How to load & test & profile model

In this tutorial, we will show you how to load, test, profile an espdl model. example

Preparation
Load model from rodata
Load model from partition
Load model from sdcard
Test whether on-board model inference is correct
Profile model memory usage
Profile model inference latency

If you want to put the .espdl model file into the .rodata section of the FLASH chip, you need to add the following code in CMakeLists.txt. The first few lines should be placed before idf_component_register() and the last line should be placed after idf_component_register().

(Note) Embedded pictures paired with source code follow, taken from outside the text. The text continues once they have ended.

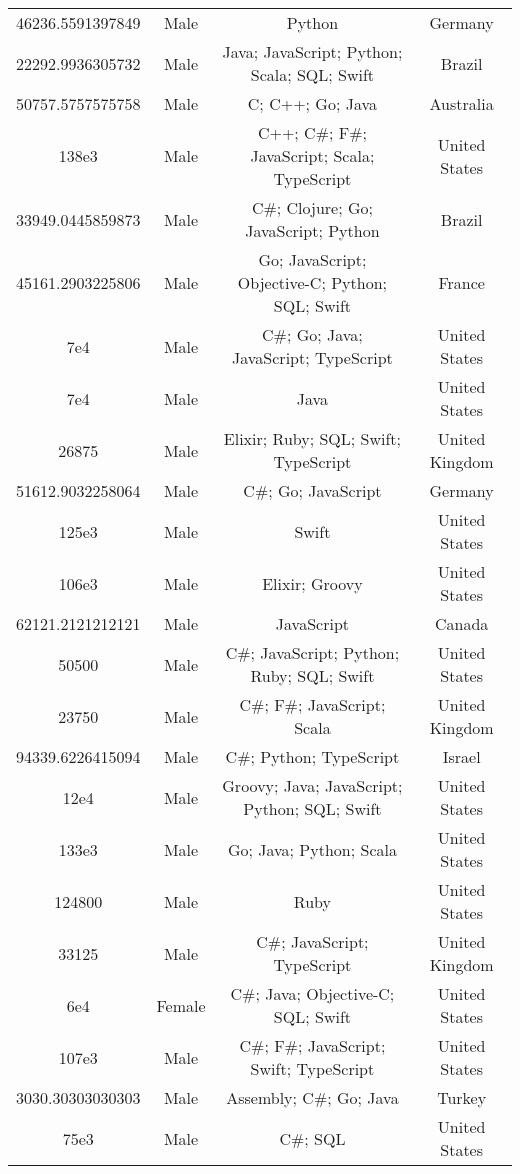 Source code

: \begin{center}
\begin{tabular}{ |c|c|c|c| }
46236.5591397849  &  Male  &  Python  &  Germany  \\ 
22292.9936305732  &  Male  &  Java; JavaScript; Python; Scala; SQL; Swift  &  Brazil  \\ 
50757.5757575758  &  Male  &  C; C++; Go; Java  &  Australia  \\ 
138e3  &  Male  &  C++; C\#; F\#; JavaScript; Scala; TypeScript  &  United States  \\ 
33949.0445859873  &  Male  &  C\#; Clojure; Go; JavaScript; Python  &  Brazil  \\ 
45161.2903225806  &  Male  &  Go; JavaScript; Objective-C; Python; SQL; Swift  &  France  \\ 
7e4  &  Male  &  C\#; Go; Java; JavaScript; TypeScript  &  United States  \\ 
7e4  &  Male  &  Java  &  United States  \\ 
26875  &  Male  &  Elixir; Ruby; SQL; Swift; TypeScript  &  United Kingdom  \\ 
51612.9032258064  &  Male  &  C\#; Go; JavaScript  &  Germany  \\ 
125e3  &  Male  &  Swift  &  United States  \\ 
106e3  &  Male  &  Elixir; Groovy  &  United States  \\ 
62121.2121212121  &  Male  &  JavaScript  &  Canada  \\ 
50500  &  Male  &  C\#; JavaScript; Python; Ruby; SQL; Swift  &  United States  \\ 
23750  &  Male  &  C\#; F\#; JavaScript; Scala  &  United Kingdom  \\ 
94339.6226415094  &  Male  &  C\#; Python; TypeScript  &  Israel  \\ 
12e4  &  Male  &  Groovy; Java; JavaScript; Python; SQL; Swift  &  United States  \\ 
133e3  &  Male  &  Go; Java; Python; Scala  &  United States  \\ 
124800  &  Male  &  Ruby  &  United States  \\ 
33125  &  Male  &  C\#; JavaScript; TypeScript  &  United Kingdom  \\ 
6e4  &  Female  &  C\#; Java; Objective-C; SQL; Swift  &  United States  \\ 
107e3  &  Male  &  C\#; F\#; JavaScript; Swift; TypeScript  &  United States  \\ 
3030.30303030303  &  Male  &  Assembly; C\#; Go; Java  &  Turkey  \\ 
75e3  &  Male  &  C\#; SQL  &  United States  \\ 

\end{tabular}
\end{center}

idf_build_get_property(component_targets __COMPONENT_TARGETS)
if ("___idf_espressif__esp-dl" IN_LIST component_targets)
idf_component_get_property(espdl_dir espressif__esp-dl COMPONENT_DIR)
elseif("___idf_esp-dl" IN_LIST component_targets)
idf_component_get_property(espdl_dir esp-dl COMPONENT_DIR)
endif()
set(cmake_dir ${espdl_dir}/fbs_loader/cmake)
include(${cmake_dir}/utilities.cmake)
set(embed_files your_model_path/model_name.espdl) idf_component_register(...)

target_add_aligned_binary_data(${COMPONENT_LIB} ${embed_files} BINARY)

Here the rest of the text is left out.